Situating a girl power story in The Smurfs, though, is an incongrously good idea. And it follows through as hard as it can given how tightly pitched it is to the youngest viewers. Smurfette is the protagonist, she is neither a Damsel In Distress nor a Strong Female Character, and she grows from self-doubt to empowerment through agency and growth. That this happens in a Hollywood toon at all is nice work, but it goes even to details. Gargamel’s hectoring efforts to break her self-worth, for example, are well-written with a clear aim to arm kids with a nascent understanding of gaslighting and similar manipulations. Bravo.
There are good lines, too: “If you’ve never flown, how do you know if it’s your thing?” one femsmurf quips. “I can’t take you seriously with that mask on your face,” says Smurfette, dragging stupid men who can’t let go of their bullshit even as they relax around women for the first time in their lives.
I’d go as far to say that all would have been forgiven if there was a scene where Smurfette rams a harpoon into Gargamel’s face, tears off his jaw, then dumps his corpse on a truck. But you can’t have everything!
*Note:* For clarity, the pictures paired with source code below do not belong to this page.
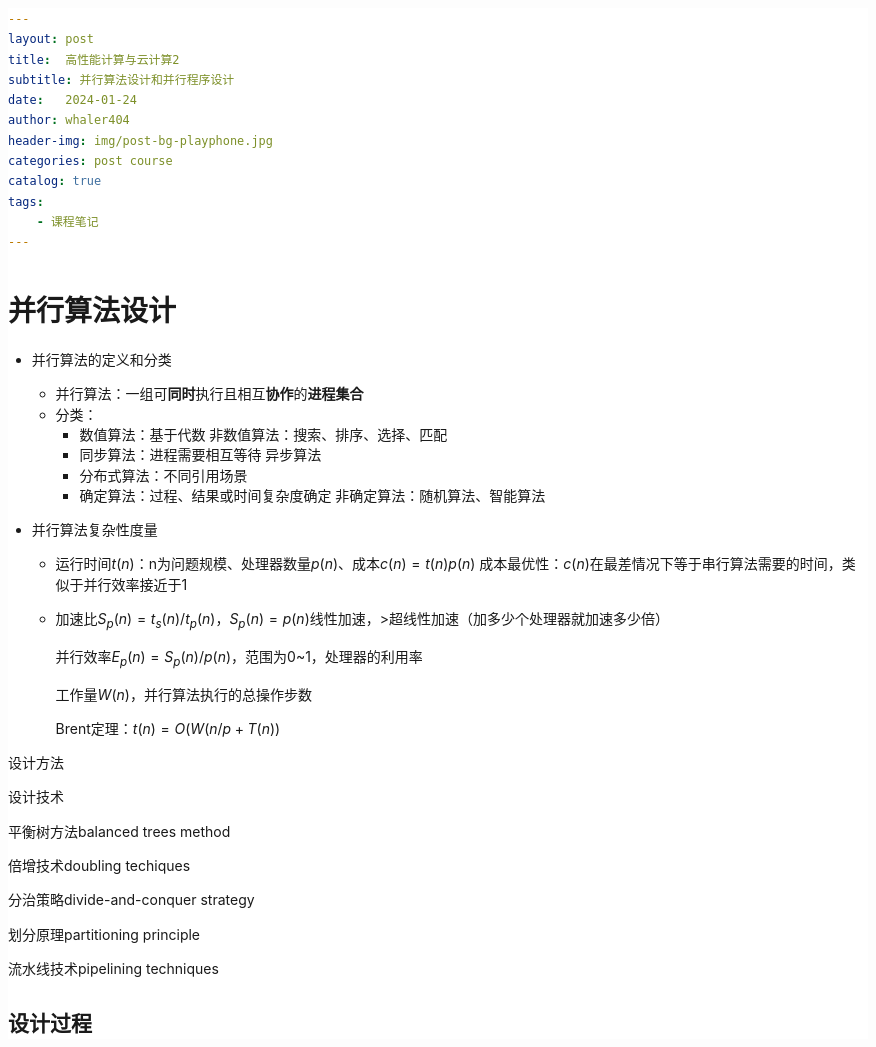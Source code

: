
 ```yaml
---
layout: post
title:  高性能计算与云计算2
subtitle: 并行算法设计和并行程序设计
date:   2024-01-24
author: whaler404
header-img: img/post-bg-playphone.jpg
categories: post course
catalog: true
tags:
    - 课程笔记
---
```


# 并行算法设计

- 并行算法的定义和分类

  - 并行算法：一组可**同时**执行且相互**协作**的**进程集合**
  - 分类：
    - 数值算法：基于代数
      非数值算法：搜索、排序、选择、匹配
    - 同步算法：进程需要相互等待
      异步算法
    - 分布式算法：不同引用场景
    - 确定算法：过程、结果或时间复杂度确定
      非确定算法：随机算法、智能算法

- 并行算法复杂性度量

  - 运行时间$t(n)$：n为问题规模、处理器数量$p(n)$、成本$c(n)=t(n)p(n)$
    成本最优性：$c(n)$在最差情况下等于串行算法需要的时间，类似于并行效率接近于1

  - 加速比$S_p(n)=t_s(n)/t_p(n)$，$S_p(n)=p(n)$线性加速，>超线性加速（加多少个处理器就加速多少倍）

    并行效率$E_p(n)=S_p(n)/p(n)$，范围为0~1，处理器的利用率

    工作量$W(n)$，并行算法执行的总操作步数

    Brent定理：$t(n)=O(W(n/p+T(n))$

设计方法

设计技术

平衡树方法balanced trees method

倍增技术doubling techiques

分治策略divide-and-conquer strategy

划分原理partitioning principle

流水线技术pipelining techniques

## 设计过程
Some tricks were missed. Smurfette is still presented as an angry brunette harridan “made good” by the adoption of a nice smile and a Nancy Sinatra wig. The cunning use of names—the guys’ being adjectives generally derived from verbs (Handy, Hefty, Brainy), while women are nouns (Storm, Willow, Blossom)—is posed as “women are not defined by their names” but, well, I daresay they didn’t think that through. Elfquest subverted that trope better, and it did it almost 40 years ago. Yet here it is again, served up as animated fruit salad in 2017.
Smurfs 3: The Lost Village is a traditional second-wave parable—girls can do anything—whose dramatic failures boil down to its sanitized relationship with pop culture, the use of ill-considered representations rather than well-dressed metaphors.
Take Cop Smurf, for example, briefly seen shaking his hot gay hips like the Village People. Though more honestly queer than Beauty and the Beast’s “unambiguously gay moment,” it’s no less disappointing in its winking distance from people who might like to be seen as characters rather than glimpsed as tokens. It’s all so very liberal, the removal of weakly-coded subversion in all-ages entertainment in favor of strongly-coded innuendo.
By landing in 2017, though, even the most sugary and inoffensive feminist messaging seems to have a radical quality to it again. So if the shortcomings of Smurfs: The Lost Village‘s revolutionary praxis emerge when we cons… wait, what the fuck am I talking about?
Two and a half stars
P.S. the glowbunnies are fabulous and should get their own movie.